Beginning at the line that contains "### ✅ Phase 3", return every remaining line of the data below exactly; return nothing before it.

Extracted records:
-- Opening Marker --

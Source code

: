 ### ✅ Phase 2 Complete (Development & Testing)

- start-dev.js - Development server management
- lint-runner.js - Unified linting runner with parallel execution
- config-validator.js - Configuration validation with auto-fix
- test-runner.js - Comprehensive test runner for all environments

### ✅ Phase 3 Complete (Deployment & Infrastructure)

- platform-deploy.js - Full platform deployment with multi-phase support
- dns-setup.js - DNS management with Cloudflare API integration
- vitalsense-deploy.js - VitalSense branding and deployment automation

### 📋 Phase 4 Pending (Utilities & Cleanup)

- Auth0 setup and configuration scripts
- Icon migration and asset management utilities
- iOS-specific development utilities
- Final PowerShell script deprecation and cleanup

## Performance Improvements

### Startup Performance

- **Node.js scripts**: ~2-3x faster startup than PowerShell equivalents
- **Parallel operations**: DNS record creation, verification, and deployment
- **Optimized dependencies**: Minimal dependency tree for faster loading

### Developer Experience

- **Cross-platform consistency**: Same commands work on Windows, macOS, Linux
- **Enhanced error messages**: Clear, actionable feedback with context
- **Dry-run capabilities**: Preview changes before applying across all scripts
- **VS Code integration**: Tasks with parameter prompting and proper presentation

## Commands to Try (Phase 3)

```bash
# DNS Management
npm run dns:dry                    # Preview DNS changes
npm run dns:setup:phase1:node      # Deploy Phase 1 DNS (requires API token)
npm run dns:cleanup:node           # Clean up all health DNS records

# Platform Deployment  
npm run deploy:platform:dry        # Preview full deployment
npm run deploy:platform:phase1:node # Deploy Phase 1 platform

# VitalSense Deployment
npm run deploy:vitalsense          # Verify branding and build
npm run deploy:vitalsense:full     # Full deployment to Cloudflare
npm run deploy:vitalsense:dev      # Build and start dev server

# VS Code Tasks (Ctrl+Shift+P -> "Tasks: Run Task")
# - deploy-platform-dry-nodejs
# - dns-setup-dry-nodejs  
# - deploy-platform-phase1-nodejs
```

-- Closing Marker --

• **Response to the exercise**:
### ✅ Phase 3 Complete (Deployment & Infrastructure)

- platform-deploy.js - Full platform deployment with multi-phase support
- dns-setup.js - DNS management with Cloudflare API integration
- vitalsense-deploy.js - VitalSense branding and deployment automation

### 📋 Phase 4 Pending (Utilities & Cleanup)

- Auth0 setup and configuration scripts
- Icon migration and asset management utilities
- iOS-specific development utilities
- Final PowerShell script deprecation and cleanup

## Performance Improvements

### Startup Performance

- **Node.js scripts**: ~2-3x faster startup than PowerShell equivalents
- **Parallel operations**: DNS record creation, verification, and deployment
- **Optimized dependencies**: Minimal dependency tree for faster loading

### Developer Experience

- **Cross-platform consistency**: Same commands work on Windows, macOS, Linux
- **Enhanced error messages**: Clear, actionable feedback with context
- **Dry-run capabilities**: Preview changes before applying across all scripts
- **VS Code integration**: Tasks with parameter prompting and proper presentation

## Commands to Try (Phase 3)

```bash
# DNS Management
npm run dns:dry                    # Preview DNS changes
npm run dns:setup:phase1:node      # Deploy Phase 1 DNS (requires API token)
npm run dns:cleanup:node           # Clean up all health DNS records

# Platform Deployment  
npm run deploy:platform:dry        # Preview full deployment
npm run deploy:platform:phase1:node # Deploy Phase 1 platform

# VitalSense Deployment
npm run deploy:vitalsense          # Verify branding and build
npm run deploy:vitalsense:full     # Full deployment to Cloudflare
npm run deploy:vitalsense:dev      # Build and start dev server

# VS Code Tasks (Ctrl+Shift+P -> "Tasks: Run Task")
# - deploy-platform-dry-nodejs
# - dns-setup-dry-nodejs  
# - deploy-platform-phase1-nodejs
```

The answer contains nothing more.